Roman will start seeing a therapist soon. Even that needed help isn’t shielded from the effects of the coronavirus. While he won’t be able to go as often as he would have pre-pandemic, he’ll still get an in-person visit once a month.

“That's our first step for now,” Perez said.

Through the difficult months, both moms have had parenting wins.

When Perez, her husband and Roman all came down with COVID-19, Roman recovered more quickly than his mom and helped take care of her.

“He would bring me soup and he would ask me, ‘do you need anything? Are you OK? How do you feel today?’ ” she recalled. “Just having moments like that with him, where I get to see him grow and get to see his personality develop. I think that's really special.”

For Carroll, she said Chase has become her ‘mini-me,’’ watching his own school schedule, even calling her to check on when he needs to be ready.

“He’ll be like, ‘well, I’m already on, I’m sitting here and waiting for someone to let me in the room,’ ” Carroll said. “He’s just really taken ahold of it and run with it, so that’s been exciting to see and I try to celebrate those moments.”

The school day doesn’t entirely end for Chase when he logs off. In the evenings, Carroll coaches him.

“I'm coming home. I'm going over (vocabulary) words. I'm trying to still validate what he's doing, what I think he's doing in the classroom, at home at night.”

As a result, work emails often wait till the very early hours of the morning. Carroll is the associate director of housing and dining for a local university. Her boss reassures her she’s doing fine at work but it’s a constant juggling act, and paying college students to oversee her son’s studies is tough.
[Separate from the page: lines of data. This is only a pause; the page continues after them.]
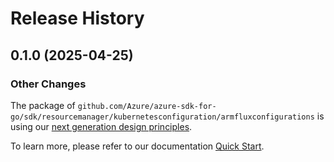 # Release History

## 0.1.0 (2025-04-25)
### Other Changes

The package of `github.com/Azure/azure-sdk-for-go/sdk/resourcemanager/kubernetesconfiguration/armfluxconfigurations` is using our [next generation design principles](https://azure.github.io/azure-sdk/general_introduction.html).

To learn more, please refer to our documentation [Quick Start](https://aka.ms/azsdk/go/mgmt).
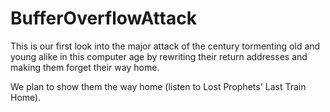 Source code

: BufferOverflowAttack
====================

This is our first look into the major attack of the century tormenting old and young alike in this computer age by rewriting their return addresses and making them forget their way home.

We plan to show them the way home (listen to Lost Prophets' Last Train Home).
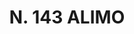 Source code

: ---
title: "N. 143 ALIMO"
plant-name: "N. 143"
plant-number: "143"
plant-img1: "/assets/img/plant143_verso.jpg"
plant-img2: "/assets/img/plant143.jpg"
plant-xml: "/assets/xml/plant143.xml"
plant-title: "N. 143 ALIMO"
plant-taxon-link: ""
plant-taxon-content: ""
layout: single-xml
--- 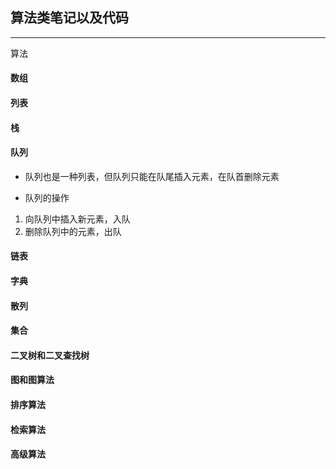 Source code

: ## 算法类笔记以及代码

---

算法

#### 数组
#### 列表
#### 栈
#### 队列
- 队列也是一种列表，但队列只能在队尾插入元素，在队首删除元素
* 队列的操作
1. 向队列中插入新元素，入队
2. 删除队列中的元素，出队
#### 链表
#### 字典
#### 散列
#### 集合
#### 二叉树和二叉查找树
#### 图和图算法
#### 排序算法
#### 检索算法
#### 高级算法
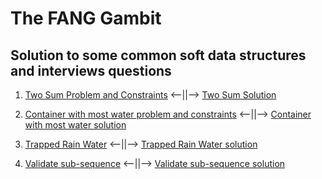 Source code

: # The FANG Gambit
## Solution to some common soft data structures and interviews questions

1. [Two Sum Problem and Constraints](./0x01-two_sum/problem.txt)  <--||-->  [Two Sum Solution](./0x01-two_sum/optimized.ins.js)

2. [Container with most water problem and constraints](./0x02-container_with_most_water/problem.txt) <--||--> [Container with most water solution](./0x02-container_with_most_water/optimized.ins.js)

3. [Trapped Rain Water](./0x03-tapping_rain_water/problem.txt) <--||--> [Trapped Rain Water solution](./0x03-tapping_rain_water/optimized.ins.js)

4. [Validate sub-sequence](./0x04-validate_subsequence/problem.txt) <--||--> [Validate sub-sequence solution](./0x04-validate_subsequence/optimized.js)

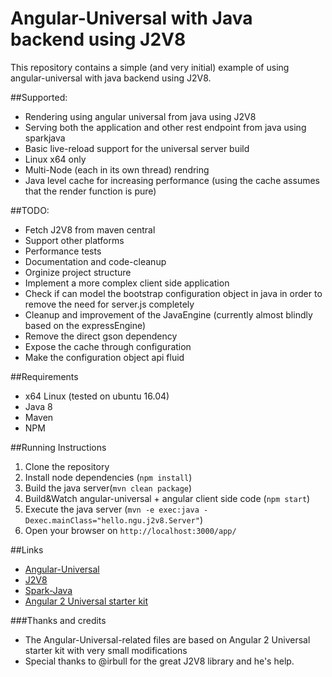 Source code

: # Angular-Universal with Java backend using J2V8
This repository contains a simple (and very initial) example of using angular-universal with java backend using J2V8.

##Supported:
- Rendering using angular universal from java using J2V8
- Serving both the application and other rest endpoint from java using sparkjava
- Basic live-reload support for the universal server build 
- Linux x64 only
- Multi-Node (each in its own thread) rendring
- Java level cache for increasing performance (using the cache assumes that the render function is pure)

##TODO:
- Fetch J2V8 from maven central
- Support other platforms
- Performance tests 
- Documentation and code-cleanup
- Orginize project structure
- Implement a more complex client side application
- Check if can model the bootstrap configuration object in java in order to remove the need for server.js completely 
- Cleanup and improvement of the JavaEngine (currently almost blindly based on the expressEngine)
- Remove the direct gson dependency 
- Expose the cache through configuration
- Make the configuration object api fluid

##Requirements
- x64 Linux (tested on ubuntu 16.04)
- Java 8
- Maven
- NPM
 
##Running Instructions
1. Clone the repository
2. Install node dependencies (`npm install`)
3. Build the java server(`mvn clean package`)
4. Build&Watch angular-universal + angular client side code (`npm start`)
5. Execute the java server (`mvn -e exec:java -Dexec.mainClass="hello.ngu.j2v8.Server"`)
6. Open your browser on `http://localhost:3000/app/`

##Links
- [Angular-Universal](https://github.com/angular/universal)
- [J2V8](https://github.com/eclipsesource/J2V8)
- [Spark-Java](http://sparkjava.com/)
- [Angular 2 Universal starter kit](https://github.com/angular/universal-starter)

###Thanks and credits
- The Angular-Universal-related files are based on Angular 2 Universal starter kit with very small modifications
- Special thanks to @irbull for the great J2V8 library and he's help.
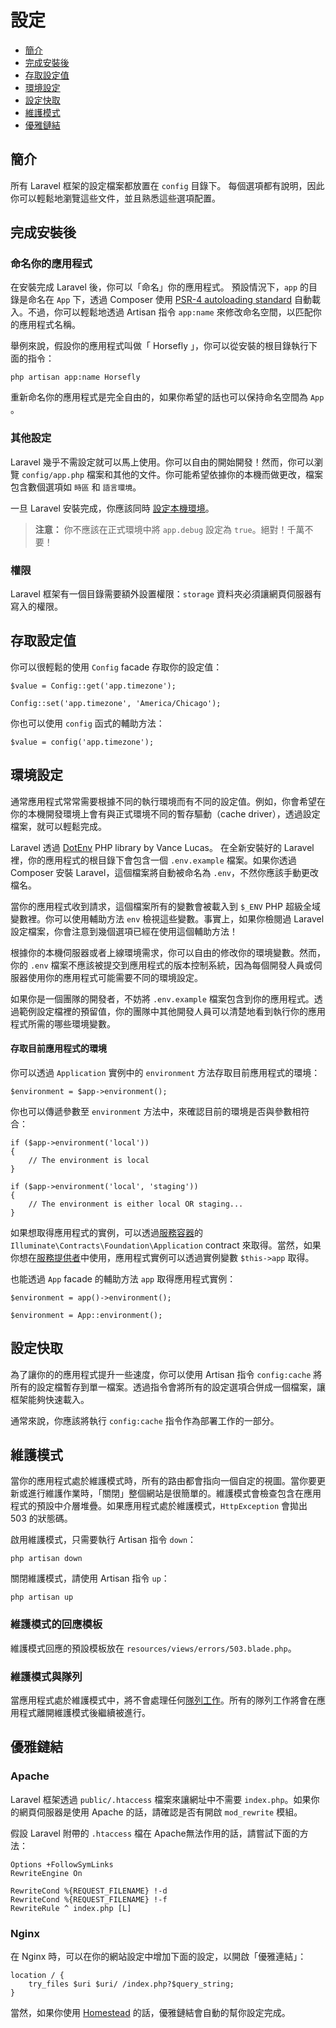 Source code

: # 設定

- [簡介](#introduction)
- [完成安裝後](#after-installation)
- [存取設定值](#accessing-configuration-values)
- [環境設定](#environment-configuration)
- [設定快取](#configuration-caching)
- [維護模式](#maintenance-mode)
- [優雅鏈結](#pretty-urls)

<a name="introduction"></a>
## 簡介

所有 Laravel 框架的設定檔案都放置在 `config` 目錄下。 每個選項都有說明，因此你可以輕鬆地瀏覽這些文件，並且熟悉這些選項配置。

<a name="after-installation"></a>
## 完成安裝後

### 命名你的應用程式

在安裝完成 Laravel 後，你可以「命名」你的應用程式。 預設情況下，`app` 的目錄是命名在 `App` 下，透過 Composer 使用 [PSR-4 autoloading standard](http://www.php-fig.org/psr/psr-4/) 自動載入。不過，你可以輕鬆地透過 Artisan 指令 `app:name` 來修改命名空間，以匹配你的應用程式名稱。

舉例來說，假設你的應用程式叫做「 Horsefly 」，你可以從安裝的根目錄執行下面的指令：

	php artisan app:name Horsefly

重新命名你的應用程式是完全自由的，如果你希望的話也可以保持命名空間為 `App` 。

### 其他設定

Laravel 幾乎不需設定就可以馬上使用。你可以自由的開始開發！然而，你可以瀏覽 `config/app.php` 檔案和其他的文件。你可能希望依據你的本機而做更改，檔案包含數個選項如 `時區` 和 `語言環境`。

一旦 Laravel 安裝完成，你應該同時 [設定本機環境](/docs/5.0/configuration#environment-configuration)。

> **注意：** 你不應該在正式環境中將 `app.debug` 設定為 `true`。絕對！千萬不要！

<a name="permissions"></a>
### 權限

Laravel 框架有一個目錄需要額外設置權限：`storage` 資料夾必須讓網頁伺服器有寫入的權限。

<a name="accessing-configuration-values"></a>
## 存取設定值

你可以很輕鬆的使用 `Config` facade 存取你的設定值：

	$value = Config::get('app.timezone');

	Config::set('app.timezone', 'America/Chicago');

你也可以使用 `config` 函式的輔助方法：

	$value = config('app.timezone');

<a name="environment-configuration"></a>
## 環境設定

通常應用程式常常需要根據不同的執行環境而有不同的設定值。例如，你會希望在你的本機開發環境上會有與正式環境不同的暫存驅動（cache driver），透過設定檔案，就可以輕鬆完成。

Laravel 透過 [DotEnv](https://github.com/vlucas/phpdotenv) PHP library by Vance Lucas。 在全新安裝好的 Laravel 裡，你的應用程式的根目錄下會包含一個 `.env.example` 檔案。如果你透過 Composer 安裝 Laravel，這個檔案將自動被命名為 `.env`，不然你應該手動更改檔名。

當你的應用程式收到請求，這個檔案所有的變數會被載入到 `$_ENV` PHP 超級全域變數裡。你可以使用輔助方法 `env` 檢視這些變數。事實上，如果你檢閱過 Laravel 設定檔案，你會注意到幾個選項已經在使用這個輔助方法！

根據你的本機伺服器或者上線環境需求，你可以自由的修改你的環境變數。然而， 你的 `.env` 檔案不應該被提交到應用程式的版本控制系統，因為每個開發人員或伺服器使用你的應用程式可能需要不同的環境設定。

如果你是一個團隊的開發者，不妨將 `.env.example` 檔案包含到你的應用程式。透過範例設定檔裡的預留值，你的團隊中其他開發人員可以清楚地看到執行你的應用程式所需的哪些環境變數。

#### 存取目前應用程式的環境

你可以透過 `Application` 實例中的 `environment` 方法存取目前應用程式的環境：

	$environment = $app->environment();

你也可以傳遞參數至 `environment` 方法中，來確認目前的環境是否與參數相符合：

	if ($app->environment('local'))
	{
		// The environment is local
	}

	if ($app->environment('local', 'staging'))
	{
		// The environment is either local OR staging...
	}

如果想取得應用程式的實例，可以透過[服務容器](/docs/5.0/container)的 `Illuminate\Contracts\Foundation\Application` contract 來取得。當然，如果你想在[服務提供者](/docs/5.0/providers)中使用，應用程式實例可以透過實例變數 `$this->app` 取得。

也能透過 `App` facade 的輔助方法 `app` 取得應用程式實例：

	$environment = app()->environment();

	$environment = App::environment();

<a name="configuration-caching"></a>
## 設定快取

為了讓你的的應用程式提升一些速度，你可以使用 Artisan 指令 `config:cache` 將所有的設定檔暫存到單一檔案。透過指令會將所有的設定選項合併成一個檔案，讓框架能夠快速載入。

通常來說，你應該將執行 `config:cache` 指令作為部署工作的一部分。

<a name="maintenance-mode"></a>
## 維護模式

當你的應用程式處於維護模式時，所有的路由都會指向一個自定的視圖。當你要更新或進行維護作業時，「關閉」整個網站是很簡單的。維護模式會檢查包含在應用程式的預設中介層堆疊。如果應用程式處於維護模式，`HttpException` 會拋出 503 的狀態碼。

啟用維護模式，只需要執行 Artisan 指令 `down`：

	php artisan down

關閉維護模式，請使用 Artisan 指令 `up`：

	php artisan up

### 維護模式的回應模板

維護模式回應的預設模板放在 `resources/views/errors/503.blade.php`。

### 維護模式與隊列

當應用程式處於維護模式中，將不會處理任何[隊列工作](/docs/5.0/queues)。所有的隊列工作將會在應用程式離開維護模式後繼續被進行。

<a name="pretty-urls"></a>
## 優雅鏈結

### Apache

Laravel 框架透過 `public/.htaccess` 檔案來讓網址中不需要 `index.php`。如果你的網頁伺服器是使用 Apache 的話，請確認是否有開啟 `mod_rewrite` 模組。

假設 Laravel 附帶的 `.htaccess` 檔在 Apache無法作用的話，請嘗試下面的方法：

	Options +FollowSymLinks
	RewriteEngine On

	RewriteCond %{REQUEST_FILENAME} !-d
	RewriteCond %{REQUEST_FILENAME} !-f
	RewriteRule ^ index.php [L]

### Nginx

在 Nginx 時，可以在你的網站設定中增加下面的設定，以開啟「優雅連結」：

    location / {
        try_files $uri $uri/ /index.php?$query_string;
    }

當然，如果你使用 [Homestead](/docs/5.0/homestead) 的話，優雅鏈結會自動的幫你設定完成。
“I'm at the place now where I'm managing penny to penny,” she said. “I put the minimum payments on bills. I am just keeping my head above water at this point.”

Natalie Perez and her son’s lives are dictated by class schedules too. 
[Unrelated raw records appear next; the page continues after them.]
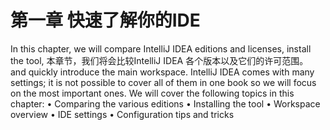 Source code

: # 第一章 快速了解你的IDE

In this chapter, we will compare IntelliJ IDEA editions and licenses, install the tool,
本章节，我们将会比较IntelliJ IDEA 各个版本以及它们的许可范围。
and quickly introduce the main workspace. IntelliJ IDEA comes with many settings;
it is not possible to cover all of them in one book so we will focus on the most
important ones. We will cover the following topics in this chapter:
• Comparing the various editions
• Installing the tool
• Workspace overview
• IDE settings
• Configuration tips and tricks

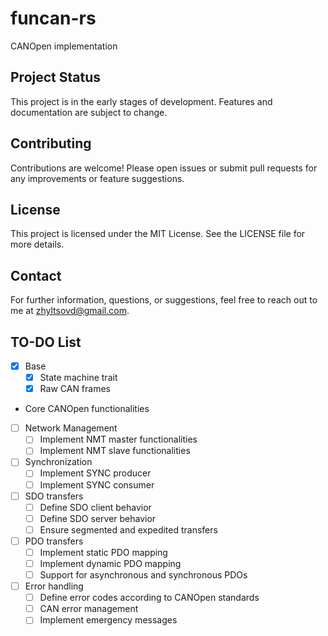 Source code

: # funcan-rs

CANOpen implementation

## Project Status

This project is in the early stages of development. Features and documentation are subject to change.

## Contributing

Contributions are welcome! Please open issues or submit pull requests for any improvements or feature suggestions.

## License

This project is licensed under the MIT License. See the LICENSE file for more details.

## Contact

For further information, questions, or suggestions, feel free to reach out to me at zhyltsovd@gmail.com.

## TO-DO List

- [x] Base
  - [x] State machine trait
  - [x] Raw CAN frames
-   Core CANOpen functionalities
  - [ ] Network Management 
    - [ ] Implement NMT master functionalities
    - [ ] Implement NMT slave functionalities
  - [ ] Synchronization
    - [ ] Implement SYNC producer
    - [ ] Implement SYNC consumer
  - [ ] SDO transfers
    - [ ] Define SDO client behavior
    - [ ] Define SDO server behavior
    - [ ] Ensure segmented and expedited transfers
  - [ ] PDO transfers
    - [ ] Implement static PDO mapping
    - [ ] Implement dynamic PDO mapping
    - [ ] Support for asynchronous and synchronous PDOs
  - [ ] Error handling
    - [ ] Define error codes according to CANOpen standards
    - [ ] CAN error management
    - [ ] Implement emergency messages
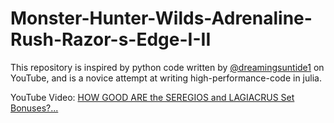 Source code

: # Monster-Hunter-Wilds-Adrenaline-Rush-Razor-s-Edge-I-II

This repository is inspired by python code written by [@dreamingsuntide1](https://www.youtube.com/@dreamingsuntide1) on YouTube, and is a novice attempt at writing high-performance-code in julia.

YouTube Video: [HOW GOOD ARE the SEREGIOS and LAGIACRUS Set Bonuses?...](https://www.youtube.com/watch?v=XrDDFqGWkIA) 

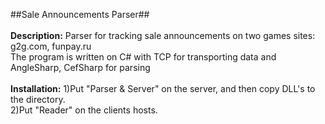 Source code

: ##Sale Announcements Parser##<br/><br/>
**Description:** Parser for tracking sale announcements on two games sites: g2g.com, funpay.ru<br/>The program is written on C# with TCP for transporting data and AngleSharp, CefSharp for parsing<br/><br/>
**Installation:** 1)Put "Parser & Server" on the server, and then copy DLL's to the directory. <br/>
                  2)Put "Reader" on the clients hosts.
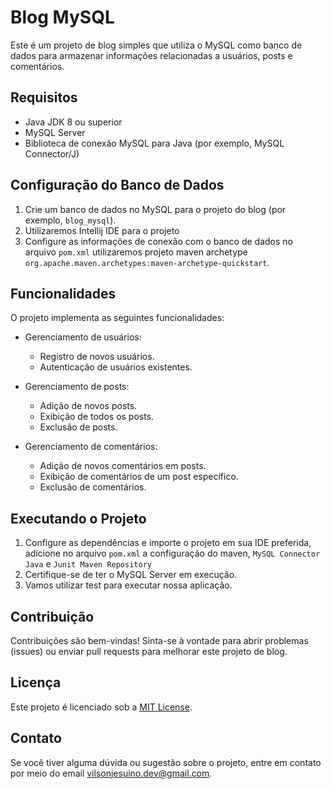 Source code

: # Blog MySQL

Este é um projeto de blog simples que utiliza o MySQL como banco de dados para armazenar informações relacionadas a usuários, posts e comentários.

## Requisitos

- Java JDK 8 ou superior
- MySQL Server
- Biblioteca de conexão MySQL para Java (por exemplo, MySQL Connector/J)

## Configuração do Banco de Dados

1. Crie um banco de dados no MySQL para o projeto do blog (por exemplo, `blog_mysql`).
2. Utilizaremos Intellij IDE para o projeto
3. Configure as informações de conexão com o banco de dados no arquivo `pom.xml` utilizaremos projeto maven archetype `org.apache.maven.archetypes:maven-archetype-quickstart`.

## Funcionalidades

O projeto implementa as seguintes funcionalidades:

- Gerenciamento de usuários:
    - Registro de novos usuários.
    - Autenticação de usuários existentes.

- Gerenciamento de posts:
    - Adição de novos posts.
    - Exibição de todos os posts.
    - Exclusão de posts.

- Gerenciamento de comentários:
    - Adição de novos comentários em posts.
    - Exibição de comentários de um post específico.
    - Exclusão de comentários.

## Executando o Projeto

1. Configure as dependências e importe o projeto em sua IDE preferida, adicione no arquivo `pom.xml` a configuração do maven, `MySQL Connector Java` e `Junit Maven Repository`
2. Certifique-se de ter o MySQL Server em execução.
3. Vamos utilizar test para executar nossa aplicação.

## Contribuição

Contribuições são bem-vindas! Sinta-se à vontade para abrir problemas (issues) ou enviar pull requests para melhorar este projeto de blog.

## Licença

Este projeto é licenciado sob a [MIT License](LICENSE).

## Contato

Se você tiver alguma dúvida ou sugestão sobre o projeto, entre em contato por meio do email [vilsonjesuino.dev@gmail.com](mailto:vilsonjesuino.dev@gmail.com).
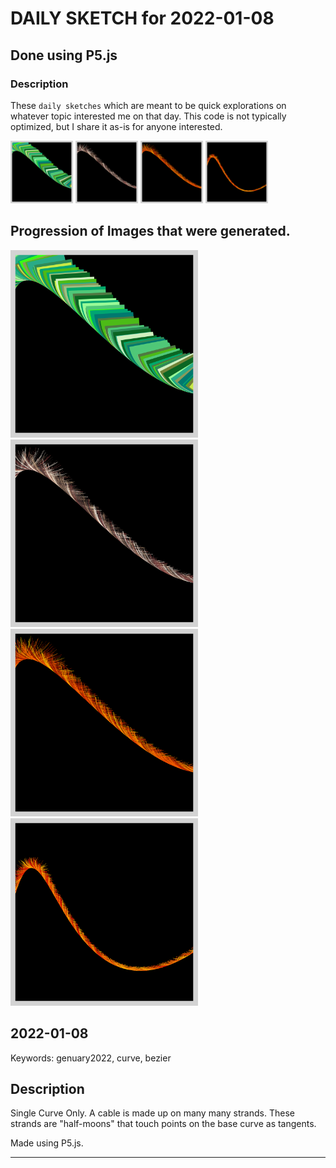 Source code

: # DAILY SKETCH for 2022-01-08

## Done using P5.js

### Description

These `daily sketches` which are meant to be quick explorations     on whatever topic interested me on that day. This code is not typically optimized, but I share it as-is     for anyone interested.

<img src = 'images/keep_2022-01-08-22-17-27.png' width = '100'> <img src = 'images/keep_2022-01-08-22-18-03.png' width = '100'> <img src = 'images/keep_2022-01-08-22-18-55.png' width = '100'> <img src = 'images/keep_2022-01-08-22-23-06.png' width = '100'> 

## Progression of Images that were generated.

<img src = 'images/keep_2022-01-08-22-17-27.png' width = '300'> 
<img src = 'images/keep_2022-01-08-22-18-03.png' width = '300'> 
<img src = 'images/keep_2022-01-08-22-18-55.png' width = '300'> 
<img src = 'images/keep_2022-01-08-22-23-06.png' width = '300'> 




## 2022-01-08
Keywords: genuary2022, curve, bezier
 

## Description 

 Single Curve Only. A cable is made up on many many strands. These strands are 
 "half-moons" that touch points on the base curve as tangents. 

Made using P5.js. 

-----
Roman wakes up in the morning, eats a light breakfast and logs on to school from home at about 8 a.m. Several days a week mom and son get in the car at 9 a.m. and head to the restaurant.

“I connect the internet to my phone and he'll do school while we're in the car,” Perez said.

At the restaurant, Roman logs on to his computer from a table in a relatively quiet space — but within Natalie’s line of sight.

Perez doesn’t mind watching Roman and working at the same time “I like to have my mind occupied and being at work is kind of like therapy for me,” she said.

But the restaurant’s future is uncertain. The family had to close their food truck and the restaurant dining room, all they can do now is sell carryout. 

“Right now I don’t know what next month will look like,” she said.

“There's been points in our life where we've lost everything and we've been able to get back up so at this point I'm like, if we lose it, we lose it and we'll just figure it out from there. I think right now worrying about that — I don't really want to worry about anything right now. I just want to live in the moment.”

There may be a reason for renewed hope. Gov. Jared Polis has appointed a task force to look at how students can return to their classes soon and safely. Do they want their kids back in school?

Carroll lets out something like a quiet cheer: “Yes. Yes. Yes. Yes.”

Perez is just as quick to answer. “Yes. I think he’s ready.”